(WORK REQUEST): In the entries that follow, find the word "JavaScript" and report each line it is on.

(PROVIDED DATA):
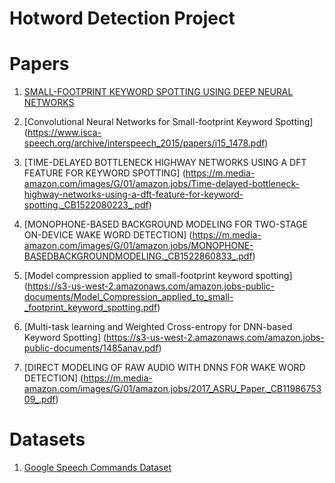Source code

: # Hotword Detection Project

# Papers
1. [SMALL-FOOTPRINT KEYWORD SPOTTING USING DEEP NEURAL NETWORKS](https://static.googleusercontent.com/media/research.google.com/en//pubs/archive/42537.pdf)

2. [Convolutional Neural Networks for Small-footprint Keyword Spotting]
(https://www.isca-speech.org/archive/interspeech_2015/papers/i15_1478.pdf)

3. [TIME-DELAYED BOTTLENECK HIGHWAY NETWORKS USING A DFT FEATURE FOR KEYWORD SPOTTING] 
(https://m.media-amazon.com/images/G/01/amazon.jobs/Time-delayed-bottleneck-highway-networks-using-a-dft-feature-for-keyword-spotting._CB1522080223_.pdf)

4. [MONOPHONE-BASED BACKGROUND MODELING FOR TWO-STAGE ON-DEVICE WAKE WORD DETECTION] 
(https://m.media-amazon.com/images/G/01/amazon.jobs/MONOPHONE-BASEDBACKGROUNDMODELING._CB1522860833_.pdf)

5. [Model compression applied to small-footprint keyword spotting] 
(https://s3-us-west-2.amazonaws.com/amazon.jobs-public-documents/Model_Compression_applied_to_small-_footprint_keyword_spotting.pdf)

6. [Multi-task learning and Weighted Cross-entropy for DNN-based Keyword Spotting]
(https://s3-us-west-2.amazonaws.com/amazon.jobs-public-documents/1485anav.pdf)

7. [DIRECT MODELING OF RAW AUDIO WITH DNNS FOR WAKE WORD DETECTION]
(https://m.media-amazon.com/images/G/01/amazon.jobs/2017_ASRU_Paper._CB1198675309_.pdf)

# Datasets
1. [Google Speech Commands Dataset](https://ai.googleblog.com/2017/08/launching-speech-commands-dataset.html)
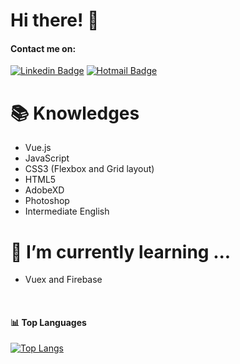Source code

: # Hi there! :metal:

#### Contact me on:

[![Linkedin Badge](https://img.shields.io/badge/-StefanieZak-blue?style=flat-square&logo=Linkedin&logoColor=white&link=https://www.linkedin.com/in/stefaniezakarian/)](https://www.linkedin.com/in/stefaniezakarian/)
[![Hotmail Badge](https://img.shields.io/badge/-stefaniezak@hotmail.com-0078D4?style=flat-square&logo=microsoft-outlook&logoColor=white&link=mailto:stefaniezak@hotmail.com)](mailto:stefaniezak@hotmail.com)
<br/>

# :books: Knowledges

- Vue.js
- JavaScript
- CSS3 (Flexbox and Grid layout)
- HTML5
- AdobeXD
- Photoshop
- Intermediate English

# 🚀 I’m currently learning ...

- Vuex and Firebase

<br/>

#### :bar_chart: Top Languages

[![Top Langs](https://github-readme-stats.vercel.app/api/top-langs/?username=StefanieZak&layout=compact)](https://github.com/StefanieZak?tab=repositories)
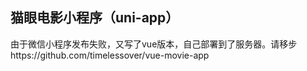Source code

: ## 猫眼电影小程序（uni-app）

由于微信小程序发布失败，又写了vue版本，自己部署到了服务器。请移步https://github.com/timelessover/vue-movie-app
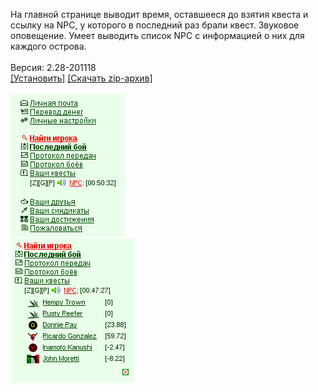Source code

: На главной странице выводит время, оставшееся до взятия квеста и сcылку на NPC, у которого в последний раз брали квест. Звуковое оповещение. Умеет выводить список NPC с информацией о них для каждого острова.
<br>
<br>
Версия: 2.28-201118
<br>
[[Установить]](https://raw.githubusercontent.com/MyRequiem/comfortablePlayingInGW/master/separatedScripts/TimeNpc/timeNpc.user.js) [[Скачать zip-архив]](https://raw.githubusercontent.com/MyRequiem/comfortablePlayingInGW/master/separatedScripts/TimeNpc/timeNpc.user.js.zip)
<br>
<br>
![TimeNpc](https://raw.githubusercontent.com/MyRequiem/comfortablePlayingInGW/master/imgs/TimeNpc/screen1.png)
<br>
![TimeNpc](https://raw.githubusercontent.com/MyRequiem/comfortablePlayingInGW/master/imgs/TimeNpc/screen2.png)
<br>
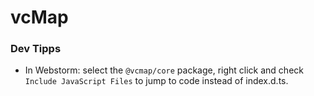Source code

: # vcMap

### Dev Tipps
- In Webstorm: select the `@vcmap/core` package, right click and check `Include JavaScript Files` to jump to code instead of index.d.ts.

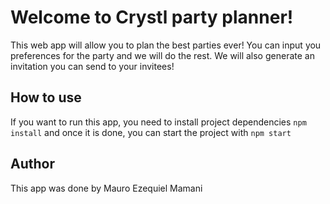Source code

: # Welcome to Crystl party planner!

This web app will allow you to plan the best parties ever! You can input you preferences for the party and we will do the rest.
We will also generate an invitation you can send to your invitees!

## How to use

If you want to run this app, you need to install project dependencies `npm install` and once it is done, you can start the project with `npm start`

## Author

This app was done by Mauro Ezequiel Mamani
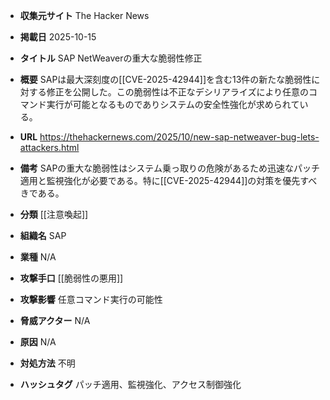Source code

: - **収集元サイト**
The Hacker News

- **掲載日**
2025-10-15

- **タイトル**
SAP NetWeaverの重大な脆弱性修正

- **概要**
SAPは最大深刻度の[[CVE-2025-42944]]を含む13件の新たな脆弱性に対する修正を公開した。この脆弱性は不正なデシリアライズにより任意のコマンド実行が可能となるものでありシステムの安全性強化が求められている。

- **URL**
https://thehackernews.com/2025/10/new-sap-netweaver-bug-lets-attackers.html

- **備考**
SAPの重大な脆弱性はシステム乗っ取りの危険があるため迅速なパッチ適用と監視強化が必要である。特に[[CVE-2025-42944]]の対策を優先すべきである。

- **分類**
[[注意喚起]]

- **組織名**
SAP

- **業種**
N/A

- **攻撃手口**
[[脆弱性の悪用]]

- **攻撃影響**
任意コマンド実行の可能性

- **脅威アクター**
N/A

- **原因**
N/A

- **対処方法**
不明

- **ハッシュタグ**
パッチ適用、監視強化、アクセス制御強化
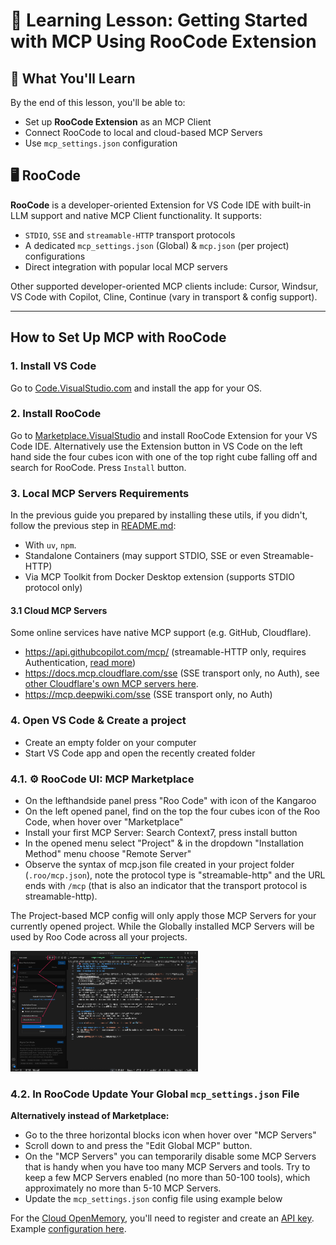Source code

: # 🧠 Learning Lesson: Getting Started with MCP Using RooCode Extension

## 🚀 What You'll Learn

By the end of this lesson, you'll be able to:

- Set up **RooCode Extension** as an MCP Client
- Connect RooCode to local and cloud-based MCP Servers
- Use `mcp_settings.json` configuration

## 🖥️ RooCode

**RooCode** is a developer-oriented Extension for VS Code IDE with built-in LLM support and native MCP Client functionality. It supports:

- `STDIO`, `SSE` and `streamable-HTTP` transport protocols
- A dedicated `mcp_settings.json` (Global) & `mcp.json` (per project) configurations
- Direct integration with popular local MCP servers

Other supported developer-oriented MCP clients include: Cursor, Windsur, VS Code with Copilot, Cline, Continue (vary in transport & config support).

---

## How to Set Up MCP with RooCode

### 1. **Install VS Code**
Go to [Code.VisualStudio.com](https://code.visualstudio.com/Download) and install the app for your OS.

### 2. **Install RooCode**
Go to [Marketplace.VisualStudio](https://marketplace.visualstudio.com/items?itemName=RooVeterinaryInc.roo-cline) and install RooCode Extension for your VS Code IDE. Alternatively use the Extension button in VS Code on the left hand side the four cubes icon with one of the top right cube falling off and search for RooCode. Press `Install` button.

### 3. **Local MCP Servers Requirements**
In the previous guide you prepared by installing these utils, if you didn't, follow the previous step in [README.md](../README.md):
- With `uv`, `npm`.
- Standalone Containers (may support STDIO, SSE or even Streamable-HTTP)
- Via MCP Toolkit from Docker Desktop extension (supports STDIO protocol only)

#### 3.1 **Cloud MCP Servers**
Some online services have native MCP support (e.g. GitHub, Cloudflare).
- https://api.githubcopilot.com/mcp/ (streamable-HTTP only, requires Authentication, [read more](https://github.com/github/github-mcp-server))
- https://docs.mcp.cloudflare.com/sse (SSE transport only, no Auth), see [other Cloudflare's own MCP servers here](https://developers.cloudflare.com/agents/model-context-protocol/mcp-servers-for-cloudflare/).
- https://mcp.deepwiki.com/sse (SSE transport only, no Auth)

### 4. Open VS Code & Create a project
- Create an empty folder on your computer
- Start VS Code app and open the recently created folder

### 4.1. ⚙️ RooCode UI: MCP Marketplace
- On the lefthandside panel press "Roo Code" with icon of the Kangaroo
- On the left opened panel, find on the top the four cubes icon of the Roo Code, when hover over "Marketplace"
- Install your first MCP Server: Search Context7, press install button
- In the opened menu select "Project" & in the dropdown "Installation Method" menu choose "Remote Server"
- Observe the syntax of mcp.json file created in your project folder (`.roo/mcp.json`), note the protocol type is "streamable-http" and the URL ends with `/mcp` (that is also an indicator that the transport protocol is streamable-http).

The Project-based MCP config will only apply those MCP Servers for your currently opened project. While the Globally installed MCP Servers will be used by Roo Code across all your projects.

<img src="./1_roocode_marketplace.png" alt="RooCode Marketplace UI" width="300">

### 4.2. **In RooCode Update Your Global `mcp_settings.json` File**

**Alternatively instead of Marketplace:**
- Go to the three horizontal blocks icon when hover over "MCP Servers"
- Scroll down to and press the "Edit Global MCP" button.
- On the "MCP Servers" you can temporarily disable some MCP Servers that is handy when you have too many MCP Servers and tools. Try to keep a few MCP Servers enabled (no more than 50-100 tools), which approximately no more than 5-10 MCP Servers. 
- Update the `mcp_settings.json` config file using example below


For the [Cloud OpenMemory](openmemory.dev), you'll need to register and create an [API key](https://app.openmemory.dev/dashboard).
Example [configuration here](../mcpServers.json).
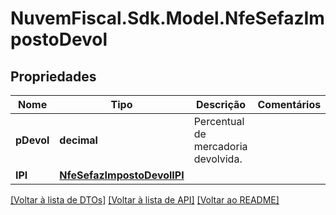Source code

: # NuvemFiscal.Sdk.Model.NfeSefazImpostoDevol

## Propriedades

Nome | Tipo | Descrição | Comentários
------------ | ------------- | ------------- | -------------
**pDevol** | **decimal** | Percentual de mercadoria devolvida. | 
**IPI** | [**NfeSefazImpostoDevolIPI**](NfeSefazImpostoDevolIPI.md) |  | 

[[Voltar à lista de DTOs]](../README.md#documentation-for-models) [[Voltar à lista de API]](../README.md#documentation-for-api-endpoints) [[Voltar ao README]](../README.md)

(SOLVED PROBLEM):
- JavaScript
- In Webstorm: select the `@vcmap/core` package, right click and check `Include JavaScript Files` to jump to code instead of index.d.ts.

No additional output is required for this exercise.